HOW TO COMPLETE THIS TASK | Transcribe the listing that follows in full, exactly, and drop its images.
^^^^
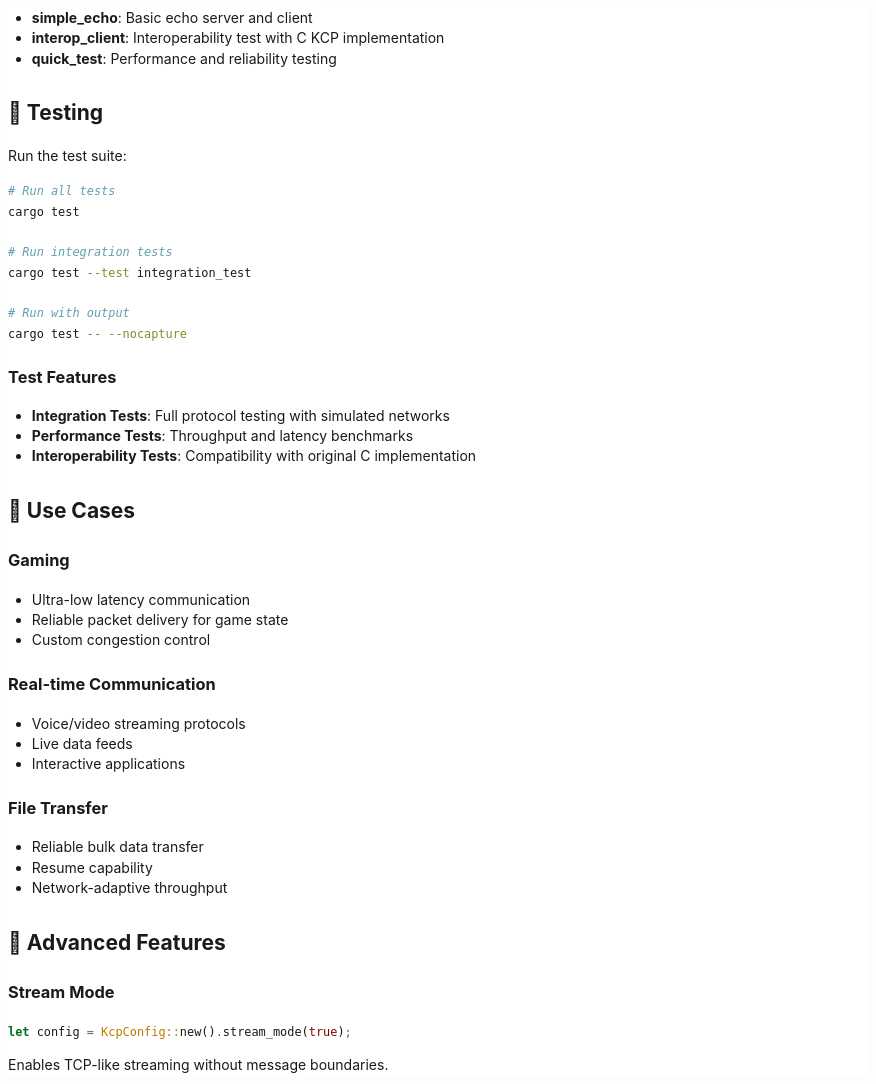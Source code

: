 - **simple_echo**: Basic echo server and client
- **interop_client**: Interoperability test with C KCP implementation
- **quick_test**: Performance and reliability testing

## 🧪 Testing

Run the test suite:

```bash
# Run all tests
cargo test

# Run integration tests
cargo test --test integration_test

# Run with output
cargo test -- --nocapture
```

### Test Features

- **Integration Tests**: Full protocol testing with simulated networks
- **Performance Tests**: Throughput and latency benchmarks
- **Interoperability Tests**: Compatibility with original C implementation

## 🎯 Use Cases

### Gaming
- Ultra-low latency communication
- Reliable packet delivery for game state
- Custom congestion control

### Real-time Communication
- Voice/video streaming protocols
- Live data feeds
- Interactive applications

### File Transfer
- Reliable bulk data transfer
- Resume capability
- Network-adaptive throughput

## 🔧 Advanced Features

### Stream Mode
```rust
let config = KcpConfig::new().stream_mode(true);
```
Enables TCP-like streaming without message boundaries.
^^^^
REPLY TO THE EXERCISE |
Source code

: - **simple_echo**: Basic echo server and client
- **interop_client**: Interoperability test with C KCP implementation
- **quick_test**: Performance and reliability testing

## 🧪 Testing

Run the test suite:

```bash
# Run all tests
cargo test

# Run integration tests
cargo test --test integration_test

# Run with output
cargo test -- --nocapture
```

### Test Features

- **Integration Tests**: Full protocol testing with simulated networks
- **Performance Tests**: Throughput and latency benchmarks
- **Interoperability Tests**: Compatibility with original C implementation

## 🎯 Use Cases

### Gaming
- Ultra-low latency communication
- Reliable packet delivery for game state
- Custom congestion control

### Real-time Communication
- Voice/video streaming protocols
- Live data feeds
- Interactive applications

### File Transfer
- Reliable bulk data transfer
- Resume capability
- Network-adaptive throughput

## 🔧 Advanced Features

### Stream Mode
```rust
let config = KcpConfig::new().stream_mode(true);
```
Enables TCP-like streaming without message boundaries.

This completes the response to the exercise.